The Indians will have only nine home games the entire month of June, with three of them coming this weekend against the Twins. After that it’s nine straight on the road, six at home, then another nine on the road to close out the month.

The Tribe needs to stay near the top of the standings while on the road or they risk losing the fans once they come back home in July.

Half full: The Best is Yet to Come (hopefully)

It would be hard to argue that the Indians have played anywhere near their best baseball through the first two months of the season (at least we hope that is true).

The Tribe entered the month of May at 11-10 and in a three-way tie for first with the White Sox and the Tigers.

After beating the Twins on Friday, the Indians are 28-23 and 1.5 games behind the White Sox.

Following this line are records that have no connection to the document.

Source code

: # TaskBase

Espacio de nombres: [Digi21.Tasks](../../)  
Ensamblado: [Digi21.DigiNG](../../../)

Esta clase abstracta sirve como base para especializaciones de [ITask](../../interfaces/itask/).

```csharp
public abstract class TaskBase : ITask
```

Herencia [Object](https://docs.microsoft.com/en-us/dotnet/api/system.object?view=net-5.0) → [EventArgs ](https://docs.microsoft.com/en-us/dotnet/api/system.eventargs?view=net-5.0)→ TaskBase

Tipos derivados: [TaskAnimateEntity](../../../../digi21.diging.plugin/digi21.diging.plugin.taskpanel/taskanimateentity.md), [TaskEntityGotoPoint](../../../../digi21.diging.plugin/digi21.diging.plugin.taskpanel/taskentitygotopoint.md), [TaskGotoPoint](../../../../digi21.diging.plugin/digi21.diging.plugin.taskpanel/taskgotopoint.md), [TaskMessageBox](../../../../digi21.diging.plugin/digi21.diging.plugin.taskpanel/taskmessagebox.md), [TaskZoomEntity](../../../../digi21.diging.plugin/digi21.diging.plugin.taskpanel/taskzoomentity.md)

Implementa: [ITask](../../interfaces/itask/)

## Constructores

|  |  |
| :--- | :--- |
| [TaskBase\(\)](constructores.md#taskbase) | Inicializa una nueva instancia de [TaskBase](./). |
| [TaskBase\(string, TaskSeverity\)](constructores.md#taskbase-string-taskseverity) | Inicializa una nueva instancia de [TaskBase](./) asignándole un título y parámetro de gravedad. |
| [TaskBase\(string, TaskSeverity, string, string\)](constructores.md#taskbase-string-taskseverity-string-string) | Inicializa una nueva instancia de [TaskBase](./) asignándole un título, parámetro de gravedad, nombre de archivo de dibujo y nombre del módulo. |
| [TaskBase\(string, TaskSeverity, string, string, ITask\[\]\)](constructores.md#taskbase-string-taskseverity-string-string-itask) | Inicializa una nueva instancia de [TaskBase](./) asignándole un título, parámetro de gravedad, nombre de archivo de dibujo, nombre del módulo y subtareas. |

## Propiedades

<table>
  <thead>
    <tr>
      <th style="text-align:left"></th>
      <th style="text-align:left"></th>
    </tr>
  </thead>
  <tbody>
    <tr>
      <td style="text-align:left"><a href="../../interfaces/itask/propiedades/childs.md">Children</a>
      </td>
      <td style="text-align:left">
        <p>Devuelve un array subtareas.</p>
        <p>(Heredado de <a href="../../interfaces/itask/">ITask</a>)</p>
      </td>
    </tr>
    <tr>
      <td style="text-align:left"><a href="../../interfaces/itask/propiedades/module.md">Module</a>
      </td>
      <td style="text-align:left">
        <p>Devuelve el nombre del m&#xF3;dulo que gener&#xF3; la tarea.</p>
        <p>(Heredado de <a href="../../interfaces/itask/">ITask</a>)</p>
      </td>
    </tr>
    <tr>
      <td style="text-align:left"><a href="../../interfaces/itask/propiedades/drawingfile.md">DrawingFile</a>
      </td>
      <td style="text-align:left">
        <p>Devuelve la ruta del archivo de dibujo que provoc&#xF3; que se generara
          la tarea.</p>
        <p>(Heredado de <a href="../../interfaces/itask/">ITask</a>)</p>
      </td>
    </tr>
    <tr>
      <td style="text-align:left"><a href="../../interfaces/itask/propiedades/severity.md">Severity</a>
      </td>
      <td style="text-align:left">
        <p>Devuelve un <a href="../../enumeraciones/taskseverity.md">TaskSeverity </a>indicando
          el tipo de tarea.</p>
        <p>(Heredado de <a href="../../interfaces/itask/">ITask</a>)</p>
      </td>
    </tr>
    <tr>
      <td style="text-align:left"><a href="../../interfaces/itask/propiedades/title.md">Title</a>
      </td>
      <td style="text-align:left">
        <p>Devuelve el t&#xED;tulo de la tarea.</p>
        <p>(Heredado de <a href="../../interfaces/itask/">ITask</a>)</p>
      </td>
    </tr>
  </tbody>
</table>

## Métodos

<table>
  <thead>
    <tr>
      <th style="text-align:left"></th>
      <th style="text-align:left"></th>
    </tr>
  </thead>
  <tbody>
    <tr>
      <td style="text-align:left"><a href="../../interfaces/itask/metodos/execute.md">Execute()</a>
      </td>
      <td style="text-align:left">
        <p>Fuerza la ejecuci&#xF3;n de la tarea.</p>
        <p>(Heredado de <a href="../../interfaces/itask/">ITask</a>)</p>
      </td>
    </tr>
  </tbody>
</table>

So while it was not the greatest of months for the Tribe, no one is running away with Central Division. The Indians also weathered a stretch where they lost five of their last six games to close out the month of May as the starting rotation worked 28 innings and gave up 37 earned runs for an ERA of 11.89.

And there is no way the White Sox can keep up their current pace as they have won 13 of their last 14 games.

If the Indians can just tighten things up a little bit and get healthy, it could be another fun summer where we don’t have to worry about the Browns until September.